FOMC : hyper prudence de la FED, encore et toujours (podcast)

Vous trouverez ci-dessous les principaux points de notre analyse du FOMC complétés du podcast de l’émission « spécial FED » de BFM business à laquelle je participais en compagnie d’Alain Pitous (Talence Gestion) et de Philippe Waechter par téléphone (Natixis AM).
Comme nous l’avions envisagé, pas d’urgence ni de pari sur l’avenir
La FED a relevé le niveau de ses taux directeurs d’un quart de point, dans une fourchette comprise entre 0,75% et 1%, comme prévu et ne modifie rien de ses projections pour les dix-huit prochains mois.
Bien qu’incontestablement plus confortable sur les développements de la conjoncture américaine, le FOMC n’a donné l’impression d’aucune précipitation et reste circonspect quant aux évolutions à venir. Les inconnues de politique économique de la nouvelle administration expliquent dans une large mesure cette prudence quand, nous l’avons dit ce matin, la FED est indéniablement contrainte par l’environement en présence de très forte valorisation des prix d’actifs.
Le FOMC ne s’est pas prononcé sur le calendrier des deux hausses supplémentaires envisagées cette année, qui seront décidées « en fonction des informations économiques futures ». Pas de précipitation, donc, malgré des anticipations dorénavant très claires de remontée de l’inflation sous-jacente, selon le communiqué de ce soir.
  • Après la spéculation de ces derniers jours, la communication de la FED a rassuré les marchés boursiers américains qui se sont ressaisis  dès l’annonce du maintien de son scénario.
  • Les marchés de taux, qui s’étaient quelque peu tendus ces derniers jours, ont favorablement accueilli la nouvelle, les taux à 10 ans retombant sous le niveau de 2,50 % et les taux à 2 ans, à 1,30 %.

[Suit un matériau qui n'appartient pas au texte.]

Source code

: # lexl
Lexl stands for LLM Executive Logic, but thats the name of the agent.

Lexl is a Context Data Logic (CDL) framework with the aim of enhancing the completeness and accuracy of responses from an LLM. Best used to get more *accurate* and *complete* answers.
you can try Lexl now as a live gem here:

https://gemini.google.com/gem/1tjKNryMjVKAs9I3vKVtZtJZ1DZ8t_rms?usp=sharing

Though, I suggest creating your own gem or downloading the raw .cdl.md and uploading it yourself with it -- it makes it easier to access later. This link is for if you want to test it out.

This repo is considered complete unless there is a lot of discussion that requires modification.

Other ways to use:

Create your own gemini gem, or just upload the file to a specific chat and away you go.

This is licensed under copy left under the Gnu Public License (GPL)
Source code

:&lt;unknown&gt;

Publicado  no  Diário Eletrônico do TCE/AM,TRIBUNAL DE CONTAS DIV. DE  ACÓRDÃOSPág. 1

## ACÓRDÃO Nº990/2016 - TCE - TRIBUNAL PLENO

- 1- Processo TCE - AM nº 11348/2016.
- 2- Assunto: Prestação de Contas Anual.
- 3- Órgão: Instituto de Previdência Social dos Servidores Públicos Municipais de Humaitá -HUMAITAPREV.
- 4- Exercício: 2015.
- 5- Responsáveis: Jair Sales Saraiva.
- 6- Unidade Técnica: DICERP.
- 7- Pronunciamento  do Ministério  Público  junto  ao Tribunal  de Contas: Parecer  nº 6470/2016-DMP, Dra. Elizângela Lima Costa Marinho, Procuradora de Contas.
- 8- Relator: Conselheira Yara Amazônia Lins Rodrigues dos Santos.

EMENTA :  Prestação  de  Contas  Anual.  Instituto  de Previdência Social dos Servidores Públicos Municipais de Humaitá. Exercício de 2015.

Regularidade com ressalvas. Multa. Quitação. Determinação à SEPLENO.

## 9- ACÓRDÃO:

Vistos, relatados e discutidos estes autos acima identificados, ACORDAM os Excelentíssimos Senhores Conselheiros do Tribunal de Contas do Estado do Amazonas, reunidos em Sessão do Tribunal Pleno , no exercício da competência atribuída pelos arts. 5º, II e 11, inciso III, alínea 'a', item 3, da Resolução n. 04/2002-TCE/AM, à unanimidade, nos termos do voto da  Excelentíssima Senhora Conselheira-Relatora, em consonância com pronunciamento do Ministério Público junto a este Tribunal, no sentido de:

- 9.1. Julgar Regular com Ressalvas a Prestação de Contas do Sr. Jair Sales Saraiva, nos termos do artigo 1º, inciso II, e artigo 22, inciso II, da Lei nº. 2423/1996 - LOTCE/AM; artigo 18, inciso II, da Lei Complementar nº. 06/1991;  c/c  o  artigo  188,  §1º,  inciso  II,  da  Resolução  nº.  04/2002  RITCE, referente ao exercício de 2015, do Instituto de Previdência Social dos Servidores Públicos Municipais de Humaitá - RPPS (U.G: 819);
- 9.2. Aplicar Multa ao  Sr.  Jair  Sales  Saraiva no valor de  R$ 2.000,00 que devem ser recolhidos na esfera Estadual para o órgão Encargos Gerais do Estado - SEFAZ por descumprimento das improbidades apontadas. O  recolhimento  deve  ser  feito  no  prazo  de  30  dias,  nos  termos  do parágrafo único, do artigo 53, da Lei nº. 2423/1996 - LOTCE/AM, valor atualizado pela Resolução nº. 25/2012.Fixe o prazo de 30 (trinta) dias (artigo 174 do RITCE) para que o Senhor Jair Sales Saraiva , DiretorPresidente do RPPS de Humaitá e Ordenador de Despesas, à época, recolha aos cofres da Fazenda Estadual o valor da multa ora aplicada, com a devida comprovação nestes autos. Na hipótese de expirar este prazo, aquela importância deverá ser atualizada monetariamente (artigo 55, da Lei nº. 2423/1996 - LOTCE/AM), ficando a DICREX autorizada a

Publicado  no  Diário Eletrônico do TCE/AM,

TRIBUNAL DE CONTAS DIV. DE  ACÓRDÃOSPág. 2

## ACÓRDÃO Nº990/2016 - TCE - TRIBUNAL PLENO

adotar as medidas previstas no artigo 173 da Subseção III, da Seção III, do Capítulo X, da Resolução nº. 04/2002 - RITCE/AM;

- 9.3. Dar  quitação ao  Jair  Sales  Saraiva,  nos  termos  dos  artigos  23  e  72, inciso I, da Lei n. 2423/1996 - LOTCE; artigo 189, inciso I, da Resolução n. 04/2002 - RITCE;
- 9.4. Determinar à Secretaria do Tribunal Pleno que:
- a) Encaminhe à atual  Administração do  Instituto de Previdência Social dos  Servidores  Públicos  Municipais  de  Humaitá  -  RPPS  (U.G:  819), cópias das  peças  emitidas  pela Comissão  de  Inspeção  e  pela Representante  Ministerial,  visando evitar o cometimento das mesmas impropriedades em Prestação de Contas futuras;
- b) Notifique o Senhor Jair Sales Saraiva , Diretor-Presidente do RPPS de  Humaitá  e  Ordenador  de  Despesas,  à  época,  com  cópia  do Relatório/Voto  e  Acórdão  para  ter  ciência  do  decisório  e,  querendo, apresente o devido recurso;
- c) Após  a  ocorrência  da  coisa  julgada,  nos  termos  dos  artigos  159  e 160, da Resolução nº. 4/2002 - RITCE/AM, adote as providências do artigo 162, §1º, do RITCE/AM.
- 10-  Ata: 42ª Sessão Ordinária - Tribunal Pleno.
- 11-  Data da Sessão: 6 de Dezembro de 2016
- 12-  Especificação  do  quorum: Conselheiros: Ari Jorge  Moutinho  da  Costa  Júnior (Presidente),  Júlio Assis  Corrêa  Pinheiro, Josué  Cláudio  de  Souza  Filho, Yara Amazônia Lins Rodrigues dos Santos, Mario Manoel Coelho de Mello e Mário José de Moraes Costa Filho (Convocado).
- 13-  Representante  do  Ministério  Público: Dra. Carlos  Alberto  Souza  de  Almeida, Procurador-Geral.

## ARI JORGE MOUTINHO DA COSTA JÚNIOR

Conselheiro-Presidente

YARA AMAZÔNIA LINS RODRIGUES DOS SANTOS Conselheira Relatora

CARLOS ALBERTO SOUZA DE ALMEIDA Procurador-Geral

  • Porté par le repli des taux d’intérêt, l’or s’est adjugé un rebond de plus de 1% quand les cours du pétrole regagnaient un peu du terrain perdu récemment, repassant au-dessus de 49 $/b pour le WTI.

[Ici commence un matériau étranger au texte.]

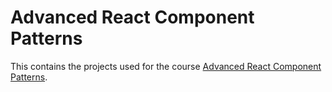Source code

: # Advanced React Component Patterns

This contains the projects used for the course [Advanced React Component Patterns](https://egghead.io/courses/advanced-react-component-patterns).
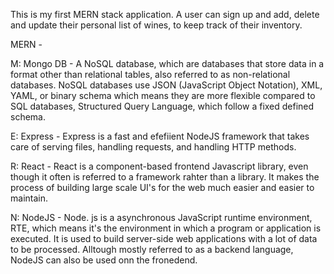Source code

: This is my first MERN stack application. A user can sign up and add, delete and update their personal list of wines, to keep track of their inventory. 

MERN -

M: Mongo DB - A NoSQL database, which are databases that store data in a format other than relational tables, also referred to as non-relational databases. 
              NoSQL databases use JSON (JavaScript Object Notation), XML, YAML, or binary schema which means they are more flexible compared to SQL databases,
              Structured Query Language, which follow a fixed defined schema.

E: Express - Express is a fast and efefiient NodeJS framework that takes care of serving files, handling requests, and handling HTTP methods.

R: React - React is a component-based frontend Javascript library, even though it often is referred to a framework rahter than a library. It makes the process
           of building large scale UI's for the web much easier and easier to maintain.

N: NodeJS - Node. js is a asynchronous JavaScript runtime environment, RTE, which means it's the environment in which a program or application is executed. It is used to build 
            server-side web applications with a lot of data to be processed. Alltough mostly referred to as a backend language, NodeJS can also be used onn the fronedend.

  • Enfin, l’indice ICE du dollar qui avait été dopé par les craintes d’un changement de scénario de la FED, a perdu 1,3 % après l’annonce, l’euro repassant au-dessus de 1,07 USD, tandis que le yen qui n’était nettement repli après la réunion de la BCE de jeudi dernier, se réappréciait à 113,5 JPY.
Dans l’ensemble, donc, un scénario conforme à nos attentes, d’une banque centrale d’une extrême prudence, n’ayant même pas osé ajuster ses « dots » avant  2019 ; un soutien indéniable pour les marchés d’actions mais également pour les cours de l’or tant la FED prend du retard sur l’inflation.